* [Problem requirements] Determine how many of the lines below hold the word "Magnentius". Give the number and nothing else.

[Source texts of formatted documents]
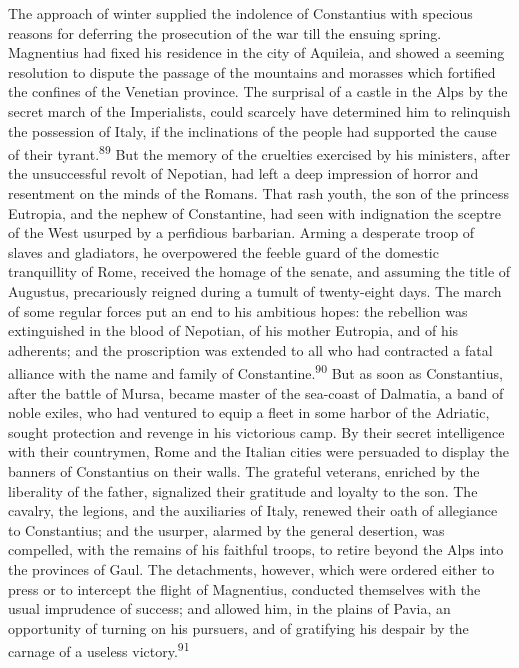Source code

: The approach of winter supplied the indolence of Constantius with
specious reasons for deferring the prosecution of the war till
the ensuing spring. Magnentius had fixed his residence in the
city of Aquileia, and showed a seeming resolution to dispute the
passage of the mountains and morasses which fortified the
confines of the Venetian province. The surprisal of a castle in
the Alps by the secret march of the Imperialists, could scarcely
have determined him to relinquish the possession of Italy, if the
inclinations of the people had supported the cause of their
tyrant.\textsuperscript{89} But the memory of the cruelties exercised by his
ministers, after the unsuccessful revolt of Nepotian, had left a
deep impression of horror and resentment on the minds of the
Romans. That rash youth, the son of the princess Eutropia, and
the nephew of Constantine, had seen with indignation the sceptre
of the West usurped by a perfidious barbarian. Arming a desperate
troop of slaves and gladiators, he overpowered the feeble guard
of the domestic tranquillity of Rome, received the homage of the
senate, and assuming the title of Augustus, precariously reigned
during a tumult of twenty-eight days. The march of some regular
forces put an end to his ambitious hopes: the rebellion was
extinguished in the blood of Nepotian, of his mother Eutropia,
and of his adherents; and the proscription was extended to all
who had contracted a fatal alliance with the name and family of
Constantine.\textsuperscript{90} But as soon as Constantius, after the battle of
Mursa, became master of the sea-coast of Dalmatia, a band of
noble exiles, who had ventured to equip a fleet in some harbor of
the Adriatic, sought protection and revenge in his victorious
camp. By their secret intelligence with their countrymen, Rome
and the Italian cities were persuaded to display the banners of
Constantius on their walls. The grateful veterans, enriched by
the liberality of the father, signalized their gratitude and
loyalty to the son. The cavalry, the legions, and the auxiliaries
of Italy, renewed their oath of allegiance to Constantius; and
the usurper, alarmed by the general desertion, was compelled,
with the remains of his faithful troops, to retire beyond the
Alps into the provinces of Gaul. The detachments, however, which
were ordered either to press or to intercept the flight of
Magnentius, conducted themselves with the usual imprudence of
success; and allowed him, in the plains of Pavia, an opportunity
of turning on his pursuers, and of gratifying his despair by the
carnage of a useless victory.\textsuperscript{91}


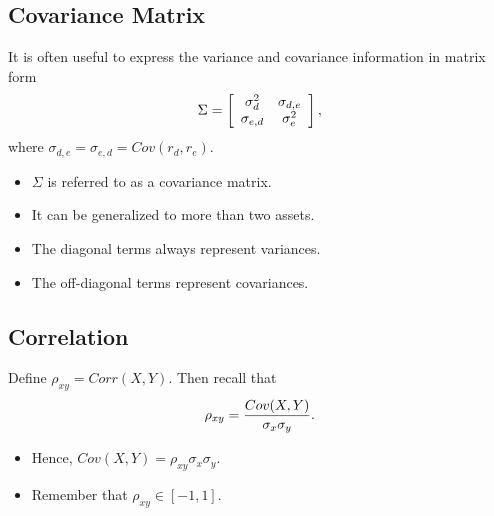 \documentclass[letterpaper,10pt,english]{sphinxmanual}
\begin{document}
\subsection{Covariance Matrix}
\label{portfolioOpt:covariance-matrix}
It is often useful to express the variance and covariance information
in matrix form
\begin{gather}
\begin{split}\Sigma = \left[\begin{array}{cc} \sigma^2_d & \sigma_{d,e}
      \\ \sigma_{e,d} & \sigma^2_e \end{array} \right],\end{split}\notag
\end{gather}
where $\sigma_{d,e} = \sigma_{e,d} = Cov(r_d, r_e)$.
\begin{itemize}
\item {} 
$\Sigma$ is referred to as a covariance matrix.

\end{itemize}
\begin{itemize}
\item {} 
It can be generalized to more than two assets.

\end{itemize}
\begin{itemize}
\item {} 
The diagonal terms always represent variances.

\end{itemize}
\begin{itemize}
\item {} 
The off-diagonal terms represent covariances.

\end{itemize}


\subsection{Correlation}
\label{portfolioOpt:correlation}
Define $\rho_{xy} = Corr(X,Y)$.  Then recall that
\begin{gather}
\begin{split}\rho_{xy} = \frac{Cov(X,Y)}{\sigma_x \sigma_y}.\end{split}\notag
\end{gather}\begin{itemize}
\item {} 
Hence, $Cov(X,Y) = \rho_{xy} \sigma_x \sigma_y$.

\end{itemize}
\begin{itemize}
\item {} 
Remember that $\rho_{xy} \in [-1,1]$.

\end{itemize}
\end{document}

* [Written response] 2